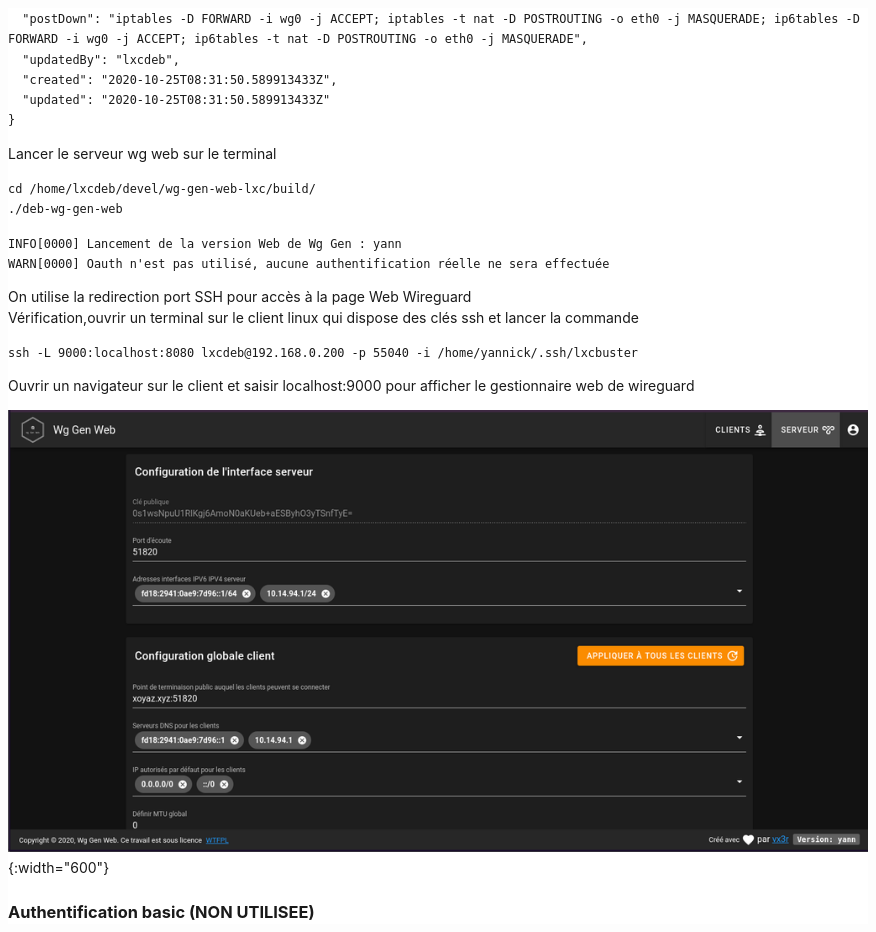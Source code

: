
 ```
  "postDown": "iptables -D FORWARD -i wg0 -j ACCEPT; iptables -t nat -D POSTROUTING -o eth0 -j MASQUERADE; ip6tables -D FORWARD -i wg0 -j ACCEPT; ip6tables -t nat -D POSTROUTING -o eth0 -j MASQUERADE",
  "updatedBy": "lxcdeb",
  "created": "2020-10-25T08:31:50.589913433Z",
  "updated": "2020-10-25T08:31:50.589913433Z"
}
```

Lancer le serveur wg web sur le terminal 

    cd /home/lxcdeb/devel/wg-gen-web-lxc/build/
    ./deb-wg-gen-web 

```
INFO[0000] Lancement de la version Web de Wg Gen : yann 
WARN[0000] Oauth n'est pas utilisé, aucune authentification réelle ne sera effectuée 
```

On utilise la redirection port SSH pour accès à la page Web Wireguard  
Vérification,ouvrir un terminal sur le client linux qui dispose des clés ssh et lancer la commande

    ssh -L 9000:localhost:8080 lxcdeb@192.168.0.200 -p 55040 -i /home/yannick/.ssh/lxcbuster

Ouvrir un navigateur sur le client et saisir localhost:9000 pour afficher le gestionnaire web de wireguard

![wg-web-lxc](wg-web-lxc01.png){:width="600"}


### Authentification basic (NON UTILISEE)
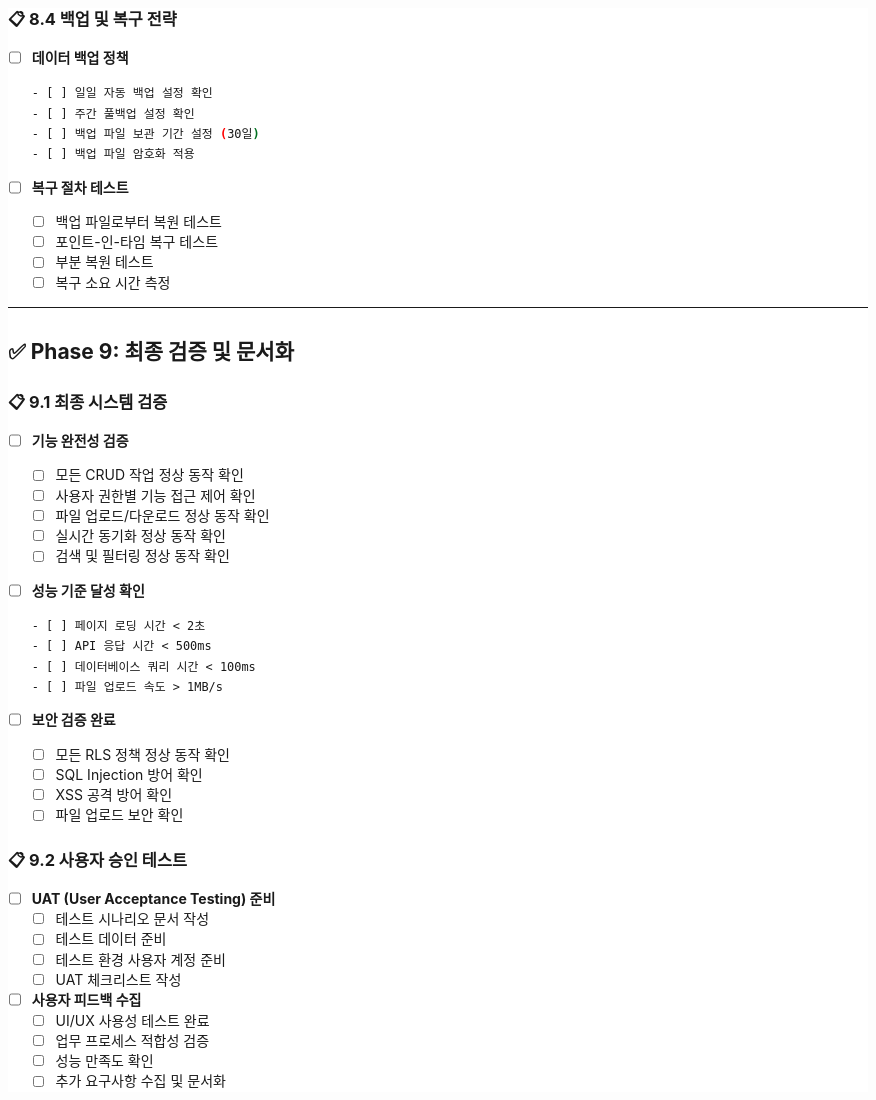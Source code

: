 ### 📋 8.4 백업 및 복구 전략
- [ ] **데이터 백업 정책**
  ```bash
  - [ ] 일일 자동 백업 설정 확인
  - [ ] 주간 풀백업 설정 확인
  - [ ] 백업 파일 보관 기간 설정 (30일)
  - [ ] 백업 파일 암호화 적용
  ```

- [ ] **복구 절차 테스트**
  - [ ] 백업 파일로부터 복원 테스트
  - [ ] 포인트-인-타임 복구 테스트
  - [ ] 부분 복원 테스트
  - [ ] 복구 소요 시간 측정

---

## ✅ Phase 9: 최종 검증 및 문서화

### 📋 9.1 최종 시스템 검증
- [ ] **기능 완전성 검증**
  - [ ] 모든 CRUD 작업 정상 동작 확인
  - [ ] 사용자 권한별 기능 접근 제어 확인
  - [ ] 파일 업로드/다운로드 정상 동작 확인
  - [ ] 실시간 동기화 정상 동작 확인
  - [ ] 검색 및 필터링 정상 동작 확인

- [ ] **성능 기준 달성 확인**
  ```
  - [ ] 페이지 로딩 시간 < 2초
  - [ ] API 응답 시간 < 500ms
  - [ ] 데이터베이스 쿼리 시간 < 100ms
  - [ ] 파일 업로드 속도 > 1MB/s
  ```

- [ ] **보안 검증 완료**
  - [ ] 모든 RLS 정책 정상 동작 확인
  - [ ] SQL Injection 방어 확인
  - [ ] XSS 공격 방어 확인
  - [ ] 파일 업로드 보안 확인

### 📋 9.2 사용자 승인 테스트
- [ ] **UAT (User Acceptance Testing) 준비**
  - [ ] 테스트 시나리오 문서 작성
  - [ ] 테스트 데이터 준비
  - [ ] 테스트 환경 사용자 계정 준비
  - [ ] UAT 체크리스트 작성

- [ ] **사용자 피드백 수집**
  - [ ] UI/UX 사용성 테스트 완료
  - [ ] 업무 프로세스 적합성 검증
  - [ ] 성능 만족도 확인
  - [ ] 추가 요구사항 수집 및 문서화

···

▶ [What you need to do]: Exactly the lines from the one containing "- [ ] 모든 CRUD 작업 정상 동작 확인" through the end of the records above should be returned, with both ends kept.

▶ [Output of the task]:
  - [ ] 모든 CRUD 작업 정상 동작 확인
  - [ ] 사용자 권한별 기능 접근 제어 확인
  - [ ] 파일 업로드/다운로드 정상 동작 확인
  - [ ] 실시간 동기화 정상 동작 확인
  - [ ] 검색 및 필터링 정상 동작 확인

- [ ] **성능 기준 달성 확인**
  ```
  - [ ] 페이지 로딩 시간 < 2초
  - [ ] API 응답 시간 < 500ms
  - [ ] 데이터베이스 쿼리 시간 < 100ms
  - [ ] 파일 업로드 속도 > 1MB/s
  ```

- [ ] **보안 검증 완료**
  - [ ] 모든 RLS 정책 정상 동작 확인
  - [ ] SQL Injection 방어 확인
  - [ ] XSS 공격 방어 확인
  - [ ] 파일 업로드 보안 확인

### 📋 9.2 사용자 승인 테스트
- [ ] **UAT (User Acceptance Testing) 준비**
  - [ ] 테스트 시나리오 문서 작성
  - [ ] 테스트 데이터 준비
  - [ ] 테스트 환경 사용자 계정 준비
  - [ ] UAT 체크리스트 작성

- [ ] **사용자 피드백 수집**
  - [ ] UI/UX 사용성 테스트 완료
  - [ ] 업무 프로세스 적합성 검증
  - [ ] 성능 만족도 확인
  - [ ] 추가 요구사항 수집 및 문서화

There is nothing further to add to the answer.